2009-04-06 Stepan Kasal <skasal@redhat.com>
* t/util-58.t: Add tests reflecting common usage.
* CGI/Util.pm (encode): State what conversions are needed, in
accordance to the common usage mentioned above; and code it.
diff -ur CGI.pm-3.42/CGI/Util.pm CGI.pm-3.42/CGI/Util.pm
--- CGI.pm-3.42/CGI/Util.pm 2008-09-08 15:58:52.000000000 +0200
+++ CGI.pm-3.42/CGI/Util.pm 2009-04-04 16:30:29.000000000 +0200
@@ -210,7 +210,6 @@
my $todecode = shift;
return undef unless defined($todecode);
$todecode =~ tr/+/ /; # pluses become spaces
- $EBCDIC = "\t" ne "\011";
if ($EBCDIC) {
$todecode =~ s/%([0-9a-fA-F]{2})/chr $A2E[hex($1)]/ge;
} else {
@@ -232,16 +231,24 @@
}
# URL-encode data
+#
+# We cannot use the %u escapes, they were rejected by W3C, so the official
+# way is %XX-escaped utf-8 encoding.
+# Naturally, Unicode strings have to be converted to their utf-8 byte
+# representation. (No action is required on 5.6.)
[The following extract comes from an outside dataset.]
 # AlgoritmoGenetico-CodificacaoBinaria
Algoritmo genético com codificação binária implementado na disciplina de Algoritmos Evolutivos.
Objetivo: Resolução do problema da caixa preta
+# Byte strings were traditionally used directly as a sequence of octets.
+# This worked if they actually represented binary data (i.e. in CGI::Compress).
+# This also worked if these byte strings were actually utf-8 encoded; e.g.,
+# when the source file used utf-8 without the apropriate "use utf8;".
+# This fails if the byte string is actually a Latin 1 encoded string, but it
+# was always so and cannot be fixed without breaking the binary data case.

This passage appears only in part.